Será porque la noticia ha caído a finales del tórrido verano, será porque la Bruni es etérea y nada logra mancharla, será porque Irán nos pilla muy lejos o porque nuestros líderes de opinión carecen de los redaños necesarios, la noticia de los graves insultos y amenazas vertidos por un diario iraní contra la primera dama de un país occidental, ha pasado sin pena ni gloria.
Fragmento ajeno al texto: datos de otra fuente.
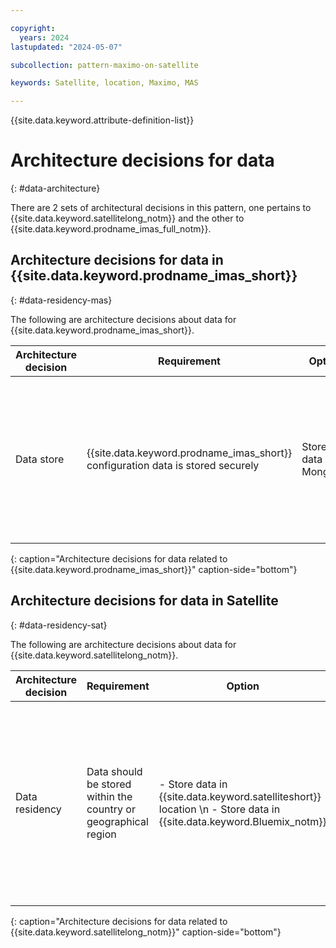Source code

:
 ```yaml
---

copyright:
  years: 2024
lastupdated: "2024-05-07"

subcollection: pattern-maximo-on-satellite

keywords: Satellite, location, Maximo, MAS

---
```


{{site.data.keyword.attribute-definition-list}}

# Architecture decisions for data
{: #data-architecture}

There are 2 sets of architectural decisions in this pattern, one pertains to {{site.data.keyword.satellitelong_notm}} and the other to {{site.data.keyword.prodname_imas_full_notm}}.

## Architecture decisions for data in {{site.data.keyword.prodname_imas_short}}
{: #data-residency-mas}

The following are architecture decisions about data for {{site.data.keyword.prodname_imas_short}}.

| Architecture decision | Requirement | Option | Decision | Rationale |
|---|---|---|---|---|
| Data store | {{site.data.keyword.prodname_imas_short}} configuration data is stored securely | Store data in MongoDB | Configure MongoDB and at a minimum, the MongoDB administrator is required to have database table creation privileges. | MongoDB is a prerequisite for {{site.data.keyword.prodname_imas_short}}. The MongoDB instance must support the transport layer security (TLS) communication protocol. For more information, see [TLS/SSL (Transport Encryption)](https://www.mongodb.com/docs/manual/core/security-transport-encryption/){: external}.  |
{: caption="Architecture decisions for data related to {{site.data.keyword.prodname_imas_short}}" caption-side="bottom"}


## Architecture decisions for data in Satellite
{: #data-residency-sat}

The following are architecture decisions about data for {{site.data.keyword.satellitelong_notm}}.

| Architecture decision | Requirement | Option | Decision | Rationale |
|---|---|---|---|---|
| Data residency | Data should be stored within the country or geographical region | - Store data in {{site.data.keyword.satelliteshort}} location \n - Store data in {{site.data.keyword.Bluemix_notm}} | Store data in {{site.data.keyword.satelliteshort}} location | Deploy Cloud Object Storage in a {{site.data.keyword.satelliteshort}} location with sufficient computing hosts and raw block storage that is allocated for creating Cloud Object Storage. \n Enable {{site.data.keyword.Bluemix_notm}} Databases (ICD) for {{site.data.keyword.satelliteshort}} and deploy PostgreSQL or Redis ICD instances into a {{site.data.keyword.satelliteshort}} location. \n For more information, see [on-premises Cloud Object Storage](/docs/cloud-object-storage?topic=cloud-object-storage-about-cos-satellite) and [on-premises SAN storage](/docs/cloud-databases?topic=cloud-databases-satellite-on-prem). |
{: caption="Architecture decisions for data related to {{site.data.keyword.satellitelong_notm}}" caption-side="bottom"}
De hecho cuando interrogué a algunos amigos por lo sucedido me miraron como si les preguntara qué número iba a tocar en la lotería de navidad; vamos, que no tenían ni idea.
El motivo que ha soliviantado los ánimos del diario iraní hasta el punto de calificarla de «puta italiana» (con perdón) que «merece morir», es que la Bruni -a estas alturas es cómo de la familia- osó apoyar la plataforma que pretende impedir la lapidación de Shakine Ashtiani, condenada por adulterio, y obligada a autoinculparse como cómplice de la muerte de su marido ante las cámaras de televisión, después de haber sido absuelta de ese cargo en el juicio -algo que los que justifican los hechos pasan por alto-. Pero es lo que sucede en los países en los que la Inquisición sigue vigente y domina los órganos de poder.
El apoyo a Shakine no es tanto el apoyo a su persona -una víctima más de las muchas que ha habido y habrá, hombres y mujeres- como el grito de la civilización contra la barbarie institucionalizada y la discriminación hecha ley, que es la situación actual de los países regidos por la Sharia. Países que regulan cómo debe ser el tamaño de las piedras para lapidar com Deu mana, ni muy pequeñas, ni muy grandes (artículo 104 del código penal de la República Islámica de Irán).
Y aquí, tanto llenarse la boca de igualdad, tanta tarjetita roja, y con este caso ni Bibiana Aido, ni las plataformas habituales han dicho esta boca es mía; ya no con lo de la Bruni, que dentro de ser grave no pasa de una falta de respeto globalizada -si las amenazas no pasan de ahí-, sino con el caso de Ashtiani, que de momento ya lleva 99 latigazos en el cuerpo y lo que te rondaré morena. Ni palabra. Lo que decía antes, será la distancia.